An important issue highlighted in the above pictures is the significance in the choice of words some people use. The two pictures were taken during the aftermath of Hurricane Katrina in 2005, and both depict a similar situation. Survivors of the hurricane are photographed searching for food in the flooded streets of New Orleans. However, the words used to describe what the survivors are doing differ greatly in their implications. For instance, the top picture is of an African American man chest-deep in water, and he is said to have “looted” a grocery store. In the second picture, two White American people are also chest-deep in water, but it is said that they have “found” bread and soda from a local grocery store. It’s funny how words used to describe two very similar situations can make them look so different.

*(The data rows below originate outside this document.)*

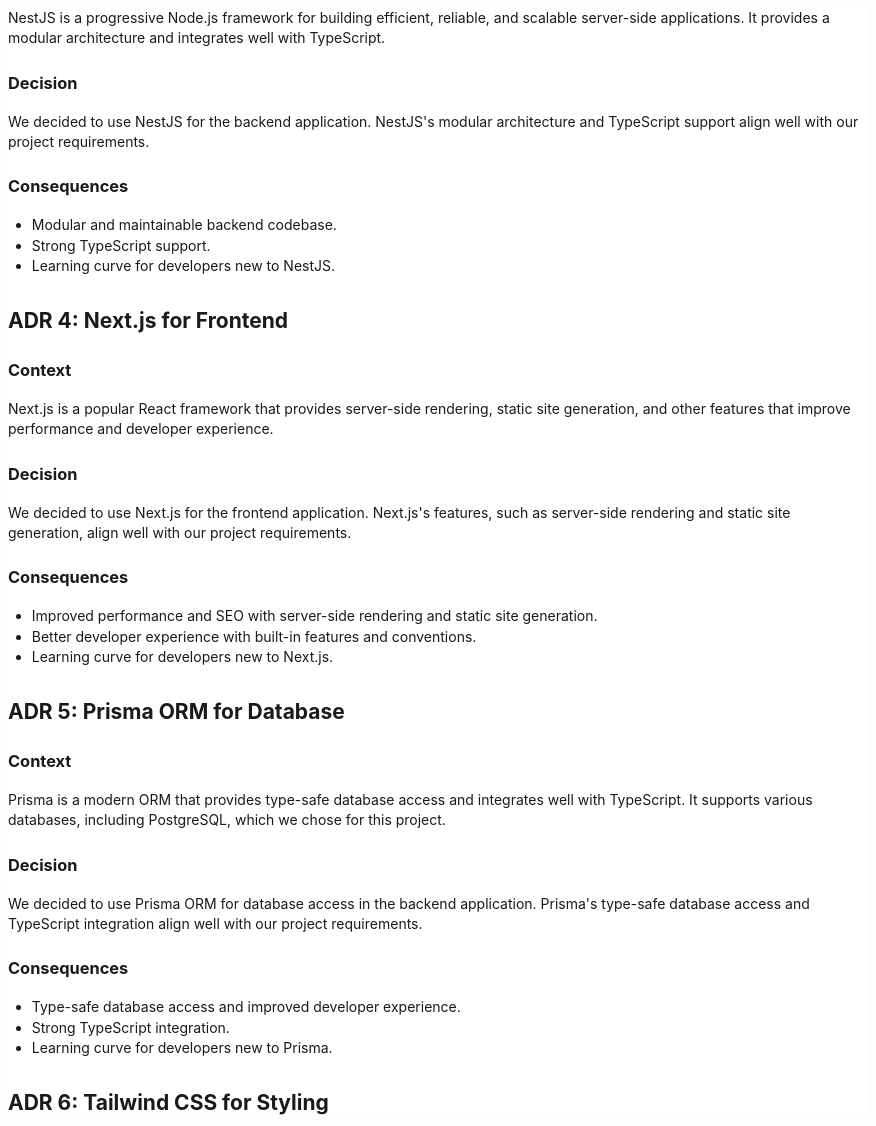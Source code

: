 NestJS is a progressive Node.js framework for building efficient, reliable, and scalable server-side applications. It provides a modular architecture and integrates well with TypeScript.

### Decision

We decided to use NestJS for the backend application. NestJS's modular architecture and TypeScript support align well with our project requirements.

### Consequences

- Modular and maintainable backend codebase.
- Strong TypeScript support.
- Learning curve for developers new to NestJS.

## ADR 4: Next.js for Frontend

### Context

Next.js is a popular React framework that provides server-side rendering, static site generation, and other features that improve performance and developer experience.

### Decision

We decided to use Next.js for the frontend application. Next.js's features, such as server-side rendering and static site generation, align well with our project requirements.

### Consequences

- Improved performance and SEO with server-side rendering and static site generation.
- Better developer experience with built-in features and conventions.
- Learning curve for developers new to Next.js.

## ADR 5: Prisma ORM for Database

### Context

Prisma is a modern ORM that provides type-safe database access and integrates well with TypeScript. It supports various databases, including PostgreSQL, which we chose for this project.

### Decision

We decided to use Prisma ORM for database access in the backend application. Prisma's type-safe database access and TypeScript integration align well with our project requirements.

### Consequences

- Type-safe database access and improved developer experience.
- Strong TypeScript integration.
- Learning curve for developers new to Prisma.

## ADR 6: Tailwind CSS for Styling
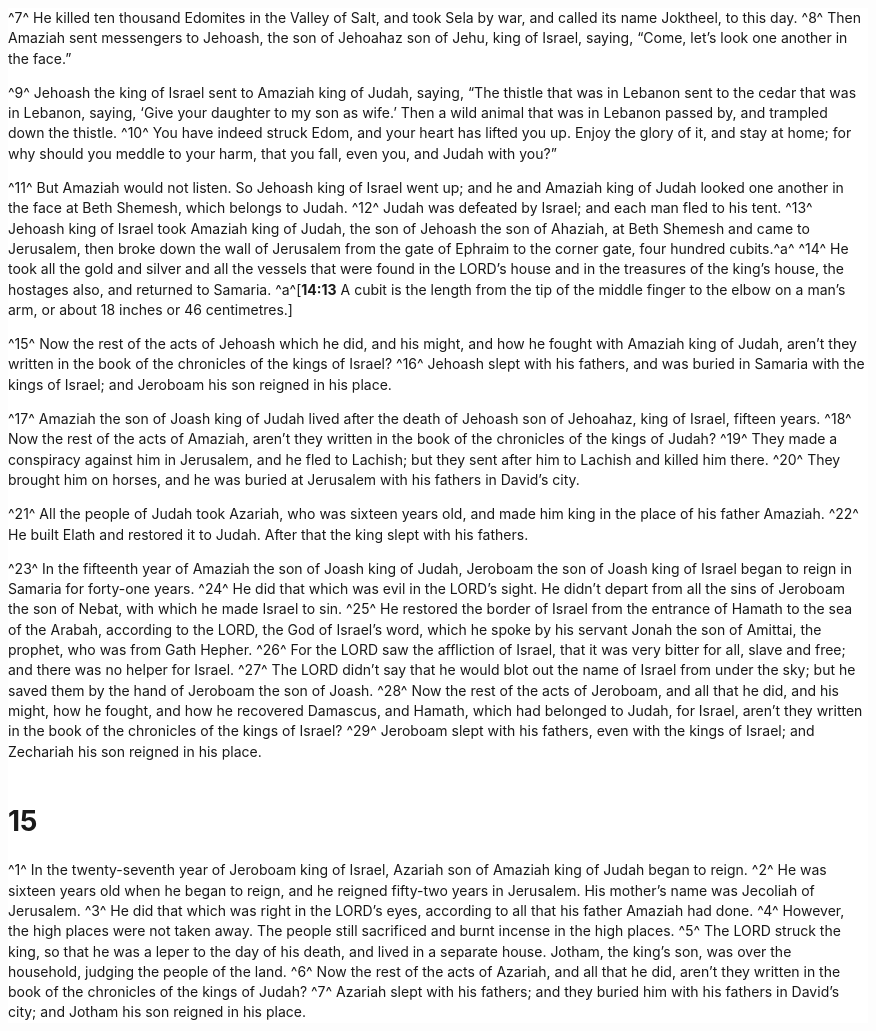 ^7^ He killed ten thousand Edomites in the Valley of Salt, and took Sela by war, and called its name Joktheel, to this day. ^8^ Then Amaziah sent messengers to Jehoash, the son of Jehoahaz son of Jehu, king of Israel, saying, “Come, let’s look one another in the face.” 

^9^ Jehoash the king of Israel sent to Amaziah king of Judah, saying, “The thistle that was in Lebanon sent to the cedar that was in Lebanon, saying, ‘Give your daughter to my son as wife.’ Then a wild animal that was in Lebanon passed by, and trampled down the thistle. ^10^ You have indeed struck Edom, and your heart has lifted you up. Enjoy the glory of it, and stay at home; for why should you meddle to your harm, that you fall, even you, and Judah with you?” 

^11^ But Amaziah would not listen. So Jehoash king of Israel went up; and he and Amaziah king of Judah looked one another in the face at Beth Shemesh, which belongs to Judah. ^12^ Judah was defeated by Israel; and each man fled to his tent. ^13^ Jehoash king of Israel took Amaziah king of Judah, the son of Jehoash the son of Ahaziah, at Beth Shemesh and came to Jerusalem, then broke down the wall of Jerusalem from the gate of Ephraim to the corner gate, four hundred cubits.^a^ ^14^ He took all the gold and silver and all the vessels that were found in the LORD’s house and in the treasures of the king’s house, the hostages also, and returned to Samaria. 
^a^[**14:13** A cubit is the length from the tip of the middle finger to the elbow on a man’s arm, or about 18 inches or 46 centimetres.]

^15^ Now the rest of the acts of Jehoash which he did, and his might, and how he fought with Amaziah king of Judah, aren’t they written in the book of the chronicles of the kings of Israel? ^16^ Jehoash slept with his fathers, and was buried in Samaria with the kings of Israel; and Jeroboam his son reigned in his place. 

^17^ Amaziah the son of Joash king of Judah lived after the death of Jehoash son of Jehoahaz, king of Israel, fifteen years. ^18^ Now the rest of the acts of Amaziah, aren’t they written in the book of the chronicles of the kings of Judah? ^19^ They made a conspiracy against him in Jerusalem, and he fled to Lachish; but they sent after him to Lachish and killed him there. ^20^ They brought him on horses, and he was buried at Jerusalem with his fathers in David’s city. 

^21^ All the people of Judah took Azariah, who was sixteen years old, and made him king in the place of his father Amaziah. ^22^ He built Elath and restored it to Judah. After that the king slept with his fathers. 

^23^ In the fifteenth year of Amaziah the son of Joash king of Judah, Jeroboam the son of Joash king of Israel began to reign in Samaria for forty-one years. ^24^ He did that which was evil in the LORD’s sight. He didn’t depart from all the sins of Jeroboam the son of Nebat, with which he made Israel to sin. ^25^ He restored the border of Israel from the entrance of Hamath to the sea of the Arabah, according to the LORD, the God of Israel’s word, which he spoke by his servant Jonah the son of Amittai, the prophet, who was from Gath Hepher. ^26^ For the LORD saw the affliction of Israel, that it was very bitter for all, slave and free; and there was no helper for Israel. ^27^ The LORD didn’t say that he would blot out the name of Israel from under the sky; but he saved them by the hand of Jeroboam the son of Joash. ^28^ Now the rest of the acts of Jeroboam, and all that he did, and his might, how he fought, and how he recovered Damascus, and Hamath, which had belonged to Judah, for Israel, aren’t they written in the book of the chronicles of the kings of Israel? ^29^ Jeroboam slept with his fathers, even with the kings of Israel; and Zechariah his son reigned in his place. 

# 15 
^1^ In the twenty-seventh year of Jeroboam king of Israel, Azariah son of Amaziah king of Judah began to reign. ^2^ He was sixteen years old when he began to reign, and he reigned fifty-two years in Jerusalem. His mother’s name was Jecoliah of Jerusalem. ^3^ He did that which was right in the LORD’s eyes, according to all that his father Amaziah had done. ^4^ However, the high places were not taken away. The people still sacrificed and burnt incense in the high places. ^5^ The LORD struck the king, so that he was a leper to the day of his death, and lived in a separate house. Jotham, the king’s son, was over the household, judging the people of the land. ^6^ Now the rest of the acts of Azariah, and all that he did, aren’t they written in the book of the chronicles of the kings of Judah? ^7^ Azariah slept with his fathers; and they buried him with his fathers in David’s city; and Jotham his son reigned in his place. 
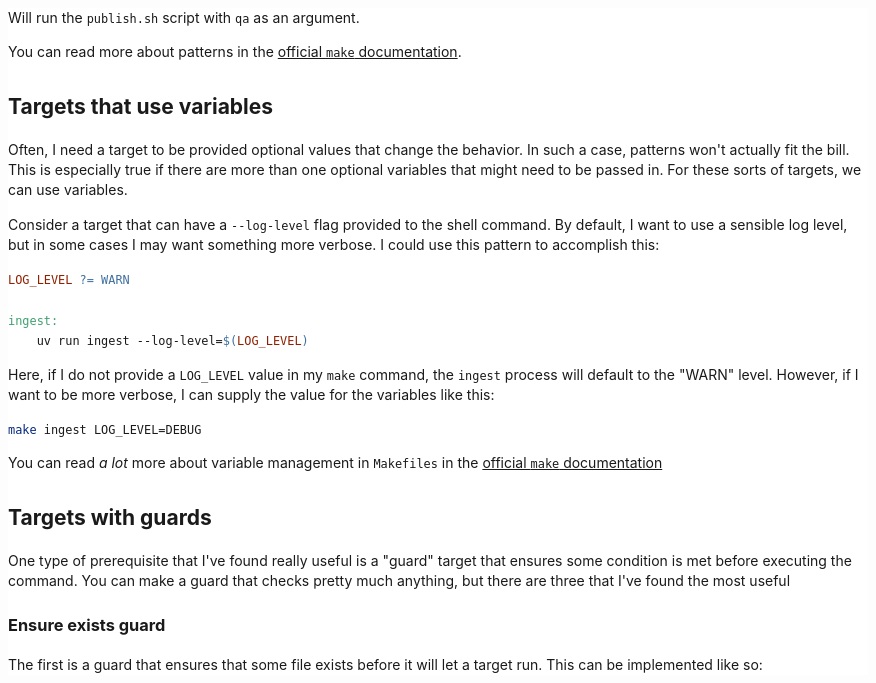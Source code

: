 Will run the `publish.sh` script with `qa` as an argument.

You can read more about patterns in the
[official `make` documentation](https://www.gnu.org/software/make/manual/html_node/Pattern-Rules.html).


## Targets that use variables

Often, I need a target to be provided optional values that change the behavior. In such a case, patterns won't
actually fit the bill. This is especially true if there are more than one optional variables that might need
to be passed in. For these sorts of targets, we can use variables.

Consider a target that can have a `--log-level` flag provided to the shell command. By default, I want to use
a sensible log level, but in some cases I may want something more verbose. I could use this pattern to accomplish
this:

```Makefile
LOG_LEVEL ?= WARN

ingest:
    uv run ingest --log-level=$(LOG_LEVEL)
```

Here, if I do not provide a `LOG_LEVEL` value in my `make` command, the `ingest` process will default to the
"WARN" level. However, if I want to be more verbose, I can supply the value for the variables like this:

```bash
make ingest LOG_LEVEL=DEBUG
```

You can read _a lot_ more about variable management in `Makefiles` in the
[official `make` documentation](https://www.gnu.org/software/make/manual/html_node/Using-Variables.html)


## Targets with guards

One type of prerequisite that I've found really useful is a "guard" target that ensures some condition is met
before executing the command. You can make a guard that checks pretty much anything, but there are three
that I've found the most useful


### Ensure exists guard

The first is a guard that ensures that some file exists before it will let a target run. This can be
implemented like so:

It could be argued, to a certain extent, that this form of journalism serves to perpetuate racial stereotypes across the world. Unfortunately here, the African American person is directly associated with the word “loot”.

In 2010, Hardisty et al. decided to investigate the importance of words. They designed a study whereby participants would have to decide between two similar products, but which differed in the wording of their price inclusions. Participants were presented with four pairs of product decisions, which each had two different price levels. For example, they had to decide whether they would choose a flight for $345 or $352 (i.e., costlier flight had either a carbon tax or a carbon offset). Finally the participants had to disclose the political party they felt they belonged to. The experimenters hypothesized that if participants chose the costlier product, they would be more likely to do so if the tax were described as an “offset”.




TABLE 1. Proportion of Democrats, Independents, and Republicans who chose the more expensive product, averaged across products, in the offset and tax attribute-framing conditions in Study 1.


Results (table 1) confirm the experimenter’s hypothesis and show that participants from all political parties (either Democrats, Republicans or Independent) chose the more expensive product when the tax was described as an “offset”.
This wording process is an explicit form of persuasion, as it shows that people can be influenced into believing that something is different than it what it actually is.


Norah Cotterall-Debay


References

Hardisty, D., Johnson, E., & Weber, E. (2010). A Dirty Word or a Dirty World? Attribute Framing, Political Affiliation, and Query Theory. Psychological Science, 21, 1, 86-92.